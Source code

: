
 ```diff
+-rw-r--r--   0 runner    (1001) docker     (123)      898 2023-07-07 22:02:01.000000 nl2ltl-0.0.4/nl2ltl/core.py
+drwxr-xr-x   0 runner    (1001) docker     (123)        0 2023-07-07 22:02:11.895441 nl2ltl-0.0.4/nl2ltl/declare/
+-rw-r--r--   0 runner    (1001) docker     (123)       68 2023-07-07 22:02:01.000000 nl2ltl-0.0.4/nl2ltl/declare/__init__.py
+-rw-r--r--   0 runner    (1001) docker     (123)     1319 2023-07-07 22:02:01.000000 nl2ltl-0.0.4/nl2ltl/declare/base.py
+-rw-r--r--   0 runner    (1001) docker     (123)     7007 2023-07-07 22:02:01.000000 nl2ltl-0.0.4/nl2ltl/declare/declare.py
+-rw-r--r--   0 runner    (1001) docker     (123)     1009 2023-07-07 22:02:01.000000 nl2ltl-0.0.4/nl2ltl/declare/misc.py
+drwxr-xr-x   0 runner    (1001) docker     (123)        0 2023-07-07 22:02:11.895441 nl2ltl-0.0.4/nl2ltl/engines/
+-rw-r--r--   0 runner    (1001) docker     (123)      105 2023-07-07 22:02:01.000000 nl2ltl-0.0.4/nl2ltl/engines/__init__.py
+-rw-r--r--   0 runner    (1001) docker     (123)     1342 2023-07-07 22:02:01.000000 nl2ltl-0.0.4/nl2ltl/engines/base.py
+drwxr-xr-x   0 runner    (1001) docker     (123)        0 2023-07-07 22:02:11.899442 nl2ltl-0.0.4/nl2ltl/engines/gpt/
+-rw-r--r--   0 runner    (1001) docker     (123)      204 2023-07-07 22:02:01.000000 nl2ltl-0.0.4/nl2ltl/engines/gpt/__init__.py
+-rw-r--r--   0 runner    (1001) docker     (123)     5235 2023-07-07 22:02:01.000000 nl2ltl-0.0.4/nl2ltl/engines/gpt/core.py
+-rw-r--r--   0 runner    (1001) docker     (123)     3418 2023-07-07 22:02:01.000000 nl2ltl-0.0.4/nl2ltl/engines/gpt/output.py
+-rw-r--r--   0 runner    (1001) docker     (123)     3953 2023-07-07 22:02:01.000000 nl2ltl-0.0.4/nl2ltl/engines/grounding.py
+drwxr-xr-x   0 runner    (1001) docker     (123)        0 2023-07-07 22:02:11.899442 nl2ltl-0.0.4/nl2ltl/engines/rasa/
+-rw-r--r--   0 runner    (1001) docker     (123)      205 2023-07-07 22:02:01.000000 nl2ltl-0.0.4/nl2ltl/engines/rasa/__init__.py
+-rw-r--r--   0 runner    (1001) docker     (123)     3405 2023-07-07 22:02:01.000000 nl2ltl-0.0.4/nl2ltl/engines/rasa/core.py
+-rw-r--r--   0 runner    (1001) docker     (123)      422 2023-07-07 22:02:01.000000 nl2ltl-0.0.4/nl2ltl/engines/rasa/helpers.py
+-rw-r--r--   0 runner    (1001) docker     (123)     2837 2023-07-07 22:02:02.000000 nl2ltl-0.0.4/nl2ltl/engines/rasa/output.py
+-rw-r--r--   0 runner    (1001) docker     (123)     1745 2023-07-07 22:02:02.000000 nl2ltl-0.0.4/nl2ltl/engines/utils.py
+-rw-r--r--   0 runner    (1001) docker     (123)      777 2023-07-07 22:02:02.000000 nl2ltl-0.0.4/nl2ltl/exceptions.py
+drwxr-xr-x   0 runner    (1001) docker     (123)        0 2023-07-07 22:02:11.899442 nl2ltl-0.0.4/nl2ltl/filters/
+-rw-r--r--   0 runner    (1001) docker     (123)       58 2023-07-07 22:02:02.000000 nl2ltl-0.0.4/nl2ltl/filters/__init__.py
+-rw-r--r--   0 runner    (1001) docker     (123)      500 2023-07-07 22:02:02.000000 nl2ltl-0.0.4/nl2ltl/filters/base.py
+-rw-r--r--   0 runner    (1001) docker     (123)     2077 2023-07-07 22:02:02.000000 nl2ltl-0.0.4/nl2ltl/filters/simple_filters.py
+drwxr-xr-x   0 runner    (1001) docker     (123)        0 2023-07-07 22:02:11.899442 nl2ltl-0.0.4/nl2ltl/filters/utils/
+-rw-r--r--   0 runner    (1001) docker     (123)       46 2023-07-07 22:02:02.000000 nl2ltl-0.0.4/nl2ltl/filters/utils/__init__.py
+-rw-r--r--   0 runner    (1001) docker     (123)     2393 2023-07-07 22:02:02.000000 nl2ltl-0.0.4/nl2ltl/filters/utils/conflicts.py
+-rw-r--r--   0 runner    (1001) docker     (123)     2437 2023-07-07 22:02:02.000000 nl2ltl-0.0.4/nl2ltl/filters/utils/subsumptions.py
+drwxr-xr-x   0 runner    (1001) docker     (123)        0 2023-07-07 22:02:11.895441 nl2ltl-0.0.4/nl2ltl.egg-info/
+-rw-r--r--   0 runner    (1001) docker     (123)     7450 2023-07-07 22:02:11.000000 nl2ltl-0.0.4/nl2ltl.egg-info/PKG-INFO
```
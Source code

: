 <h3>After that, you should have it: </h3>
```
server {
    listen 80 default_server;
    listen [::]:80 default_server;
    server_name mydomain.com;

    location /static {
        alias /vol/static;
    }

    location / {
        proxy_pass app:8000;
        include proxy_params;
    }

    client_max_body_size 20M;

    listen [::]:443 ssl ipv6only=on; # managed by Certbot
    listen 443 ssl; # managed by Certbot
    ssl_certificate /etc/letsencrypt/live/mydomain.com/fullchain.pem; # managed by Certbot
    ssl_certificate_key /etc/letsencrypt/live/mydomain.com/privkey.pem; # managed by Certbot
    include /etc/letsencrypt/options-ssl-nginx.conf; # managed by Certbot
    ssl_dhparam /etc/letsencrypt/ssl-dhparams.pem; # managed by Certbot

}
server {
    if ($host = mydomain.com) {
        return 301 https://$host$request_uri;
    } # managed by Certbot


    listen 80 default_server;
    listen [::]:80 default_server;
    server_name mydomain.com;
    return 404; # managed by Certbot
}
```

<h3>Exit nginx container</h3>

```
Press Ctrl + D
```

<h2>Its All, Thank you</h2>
========
• Work instruction: Across the material above, how many lines contain the string "mydomain"? The reply should be that number alone.

• Answer to this problem: 5